EXERCISE: Every record below must come back exactly as written, with the images dropped.

Stored data entries:
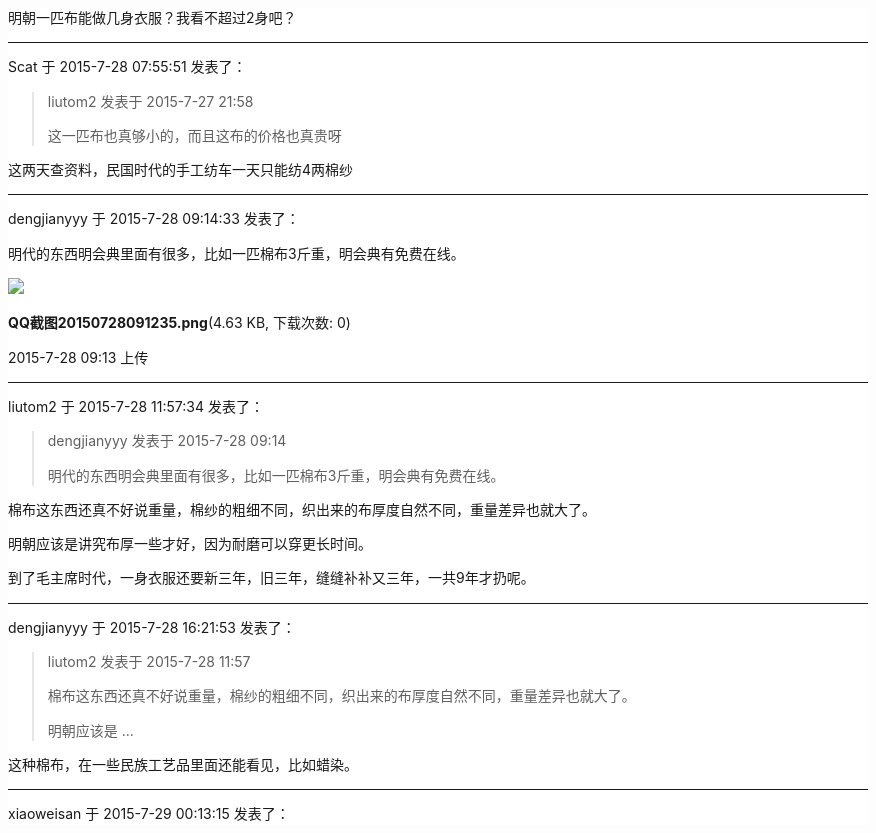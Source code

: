 

明朝一匹布能做几身衣服？我看不超过2身吧？

---------

Scat 于 2015-7-28 07:55:51 发表了：

> liutom2 发表于 2015-7-27 21:58
> 
> 这一匹布也真够小的，而且这布的价格也真贵呀



这两天查资料，民国时代的手工纺车一天只能纺4两棉纱

---------

dengjianyyy 于 2015-7-28 09:14:33 发表了：

明代的东西明会典里面有很多，比如一匹棉布3斤重，明会典有免费在线。

![](https://mirrors.tuna.tsinghua.edu.cn/osdn/lgqm/72877/091325xsc43a5zc5yhh3a4.png)



**QQ截图20150728091235.png**(4.63 KB, 下载次数: 0)



2015-7-28 09:13 上传

---------

liutom2 于 2015-7-28 11:57:34 发表了：

> dengjianyyy 发表于 2015-7-28 09:14
> 
> 明代的东西明会典里面有很多，比如一匹棉布3斤重，明会典有免费在线。



棉布这东西还真不好说重量，棉纱的粗细不同，织出来的布厚度自然不同，重量差异也就大了。

明朝应该是讲究布厚一些才好，因为耐磨可以穿更长时间。

到了毛主席时代，一身衣服还要新三年，旧三年，缝缝补补又三年，一共9年才扔呢。

---------

dengjianyyy 于 2015-7-28 16:21:53 发表了：

> liutom2 发表于 2015-7-28 11:57
> 
> 棉布这东西还真不好说重量，棉纱的粗细不同，织出来的布厚度自然不同，重量差异也就大了。
> 
> 明朝应该是 ...



这种棉布，在一些民族工艺品里面还能看见，比如蜡染。

---------

xiaoweisan 于 2015-7-29 00:13:15 发表了：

ANSWER BOX:
Source code

: 

明朝一匹布能做几身衣服？我看不超过2身吧？

---------

Scat 于 2015-7-28 07:55:51 发表了：

> liutom2 发表于 2015-7-27 21:58
> 
> 这一匹布也真够小的，而且这布的价格也真贵呀



这两天查资料，民国时代的手工纺车一天只能纺4两棉纱

---------

dengjianyyy 于 2015-7-28 09:14:33 发表了：

明代的东西明会典里面有很多，比如一匹棉布3斤重，明会典有免费在线。

![](https://mirrors.tuna.tsinghua.edu.cn/osdn/lgqm/72877/091325xsc43a5zc5yhh3a4.png)



**QQ截图20150728091235.png**(4.63 KB, 下载次数: 0)



2015-7-28 09:13 上传

---------

liutom2 于 2015-7-28 11:57:34 发表了：

> dengjianyyy 发表于 2015-7-28 09:14
> 
> 明代的东西明会典里面有很多，比如一匹棉布3斤重，明会典有免费在线。



棉布这东西还真不好说重量，棉纱的粗细不同，织出来的布厚度自然不同，重量差异也就大了。

明朝应该是讲究布厚一些才好，因为耐磨可以穿更长时间。

到了毛主席时代，一身衣服还要新三年，旧三年，缝缝补补又三年，一共9年才扔呢。

---------

dengjianyyy 于 2015-7-28 16:21:53 发表了：

> liutom2 发表于 2015-7-28 11:57
> 
> 棉布这东西还真不好说重量，棉纱的粗细不同，织出来的布厚度自然不同，重量差异也就大了。
> 
> 明朝应该是 ...



这种棉布，在一些民族工艺品里面还能看见，比如蜡染。

---------

xiaoweisan 于 2015-7-29 00:13:15 发表了：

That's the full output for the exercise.